INPUT:
:::::

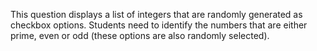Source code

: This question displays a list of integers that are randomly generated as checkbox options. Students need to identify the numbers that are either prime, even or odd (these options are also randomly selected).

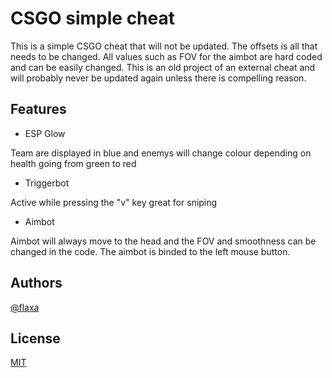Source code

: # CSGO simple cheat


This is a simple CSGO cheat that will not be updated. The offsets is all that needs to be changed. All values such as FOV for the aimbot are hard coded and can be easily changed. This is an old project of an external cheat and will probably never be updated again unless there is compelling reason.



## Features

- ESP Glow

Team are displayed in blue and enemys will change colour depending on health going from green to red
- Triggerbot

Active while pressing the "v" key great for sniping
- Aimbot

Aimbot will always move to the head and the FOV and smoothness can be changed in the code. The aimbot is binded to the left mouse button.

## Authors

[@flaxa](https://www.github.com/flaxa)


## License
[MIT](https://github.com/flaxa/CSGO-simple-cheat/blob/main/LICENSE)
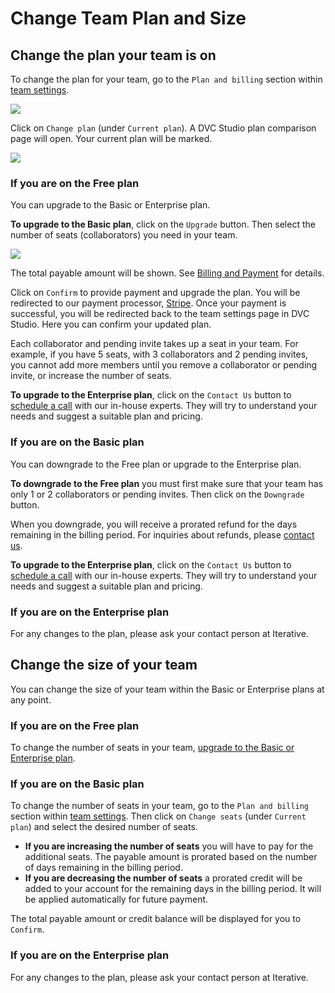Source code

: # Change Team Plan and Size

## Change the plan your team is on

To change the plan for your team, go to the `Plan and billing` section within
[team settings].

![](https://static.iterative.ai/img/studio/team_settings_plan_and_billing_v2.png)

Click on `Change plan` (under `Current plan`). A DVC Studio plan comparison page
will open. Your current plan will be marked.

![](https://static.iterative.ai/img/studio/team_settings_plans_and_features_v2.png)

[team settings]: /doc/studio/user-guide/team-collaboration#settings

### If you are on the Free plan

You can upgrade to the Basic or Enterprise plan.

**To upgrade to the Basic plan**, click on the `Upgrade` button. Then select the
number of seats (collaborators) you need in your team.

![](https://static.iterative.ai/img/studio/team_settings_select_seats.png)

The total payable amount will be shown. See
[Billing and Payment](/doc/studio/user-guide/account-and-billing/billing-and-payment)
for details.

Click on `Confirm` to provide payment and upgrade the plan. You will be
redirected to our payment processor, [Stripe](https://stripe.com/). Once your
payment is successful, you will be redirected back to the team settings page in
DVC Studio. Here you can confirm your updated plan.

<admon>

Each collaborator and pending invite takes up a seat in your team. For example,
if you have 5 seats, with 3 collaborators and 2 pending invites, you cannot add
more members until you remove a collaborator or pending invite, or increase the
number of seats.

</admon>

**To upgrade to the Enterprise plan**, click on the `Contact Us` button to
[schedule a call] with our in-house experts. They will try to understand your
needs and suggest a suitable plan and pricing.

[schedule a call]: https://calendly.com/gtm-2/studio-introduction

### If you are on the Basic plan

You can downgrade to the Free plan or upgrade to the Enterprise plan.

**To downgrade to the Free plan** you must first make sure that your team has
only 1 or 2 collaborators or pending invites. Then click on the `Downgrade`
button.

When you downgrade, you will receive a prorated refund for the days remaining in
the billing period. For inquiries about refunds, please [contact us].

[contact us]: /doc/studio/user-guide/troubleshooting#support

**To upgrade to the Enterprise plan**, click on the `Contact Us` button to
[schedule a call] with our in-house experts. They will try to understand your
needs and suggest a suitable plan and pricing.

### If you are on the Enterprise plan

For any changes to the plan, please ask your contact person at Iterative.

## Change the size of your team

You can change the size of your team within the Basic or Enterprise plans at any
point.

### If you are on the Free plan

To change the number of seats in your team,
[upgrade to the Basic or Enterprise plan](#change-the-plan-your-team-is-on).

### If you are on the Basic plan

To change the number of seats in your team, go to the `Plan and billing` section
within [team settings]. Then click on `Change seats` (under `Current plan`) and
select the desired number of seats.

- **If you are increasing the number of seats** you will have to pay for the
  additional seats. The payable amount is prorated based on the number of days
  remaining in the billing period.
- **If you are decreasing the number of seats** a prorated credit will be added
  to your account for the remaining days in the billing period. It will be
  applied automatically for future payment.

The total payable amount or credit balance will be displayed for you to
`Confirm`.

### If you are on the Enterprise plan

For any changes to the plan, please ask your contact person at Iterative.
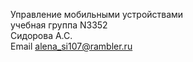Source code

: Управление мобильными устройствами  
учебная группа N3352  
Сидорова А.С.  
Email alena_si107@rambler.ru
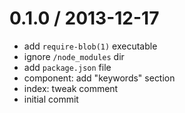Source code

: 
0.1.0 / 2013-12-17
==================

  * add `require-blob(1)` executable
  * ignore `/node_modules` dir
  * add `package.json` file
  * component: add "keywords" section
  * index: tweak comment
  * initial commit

:::::

PROBLEM DETAILS:
For this exercise, write the listing out again exactly, excluding all images.

SOLUTION FOR THIS EXERCISE:
Source code

: This question displays a list of integers that are randomly generated as checkbox options. Students need to identify the numbers that are either prime, even or odd (these options are also randomly selected).

Source code

: # CSGO simple cheat


This is a simple CSGO cheat that will not be updated. The offsets is all that needs to be changed. All values such as FOV for the aimbot are hard coded and can be easily changed. This is an old project of an external cheat and will probably never be updated again unless there is compelling reason.



## Features

- ESP Glow

Team are displayed in blue and enemys will change colour depending on health going from green to red
- Triggerbot

Active while pressing the "v" key great for sniping
- Aimbot

Aimbot will always move to the head and the FOV and smoothness can be changed in the code. The aimbot is binded to the left mouse button.

## Authors

[@flaxa](https://www.github.com/flaxa)


## License
[MIT](https://github.com/flaxa/CSGO-simple-cheat/blob/main/LICENSE)
Source code

: # Change Team Plan and Size

## Change the plan your team is on

To change the plan for your team, go to the `Plan and billing` section within
[team settings].

![](https://static.iterative.ai/img/studio/team_settings_plan_and_billing_v2.png)

Click on `Change plan` (under `Current plan`). A DVC Studio plan comparison page
will open. Your current plan will be marked.

![](https://static.iterative.ai/img/studio/team_settings_plans_and_features_v2.png)

[team settings]: /doc/studio/user-guide/team-collaboration#settings

### If you are on the Free plan

You can upgrade to the Basic or Enterprise plan.

**To upgrade to the Basic plan**, click on the `Upgrade` button. Then select the
number of seats (collaborators) you need in your team.

![](https://static.iterative.ai/img/studio/team_settings_select_seats.png)

The total payable amount will be shown. See
[Billing and Payment](/doc/studio/user-guide/account-and-billing/billing-and-payment)
for details.

Click on `Confirm` to provide payment and upgrade the plan. You will be
redirected to our payment processor, [Stripe](https://stripe.com/). Once your
payment is successful, you will be redirected back to the team settings page in
DVC Studio. Here you can confirm your updated plan.

<admon>

Each collaborator and pending invite takes up a seat in your team. For example,
if you have 5 seats, with 3 collaborators and 2 pending invites, you cannot add
more members until you remove a collaborator or pending invite, or increase the
number of seats.

</admon>

**To upgrade to the Enterprise plan**, click on the `Contact Us` button to
[schedule a call] with our in-house experts. They will try to understand your
needs and suggest a suitable plan and pricing.

[schedule a call]: https://calendly.com/gtm-2/studio-introduction

### If you are on the Basic plan

You can downgrade to the Free plan or upgrade to the Enterprise plan.

**To downgrade to the Free plan** you must first make sure that your team has
only 1 or 2 collaborators or pending invites. Then click on the `Downgrade`
button.

When you downgrade, you will receive a prorated refund for the days remaining in
the billing period. For inquiries about refunds, please [contact us].

[contact us]: /doc/studio/user-guide/troubleshooting#support

**To upgrade to the Enterprise plan**, click on the `Contact Us` button to
[schedule a call] with our in-house experts. They will try to understand your
needs and suggest a suitable plan and pricing.

### If you are on the Enterprise plan

For any changes to the plan, please ask your contact person at Iterative.

## Change the size of your team

You can change the size of your team within the Basic or Enterprise plans at any
point.

### If you are on the Free plan

To change the number of seats in your team,
[upgrade to the Basic or Enterprise plan](#change-the-plan-your-team-is-on).

### If you are on the Basic plan

To change the number of seats in your team, go to the `Plan and billing` section
within [team settings]. Then click on `Change seats` (under `Current plan`) and
select the desired number of seats.

- **If you are increasing the number of seats** you will have to pay for the
  additional seats. The payable amount is prorated based on the number of days
  remaining in the billing period.
- **If you are decreasing the number of seats** a prorated credit will be added
  to your account for the remaining days in the billing period. It will be
  applied automatically for future payment.

The total payable amount or credit balance will be displayed for you to
`Confirm`.

### If you are on the Enterprise plan

For any changes to the plan, please ask your contact person at Iterative.
Source code

: Управление мобильными устройствами  
учебная группа N3352  
Сидорова А.С.  
Email alena_si107@rambler.ru
Source code

: 
0.1.0 / 2013-12-17
==================

  * add `require-blob(1)` executable
  * ignore `/node_modules` dir
  * add `package.json` file
  * component: add "keywords" section
  * index: tweak comment
  * initial commit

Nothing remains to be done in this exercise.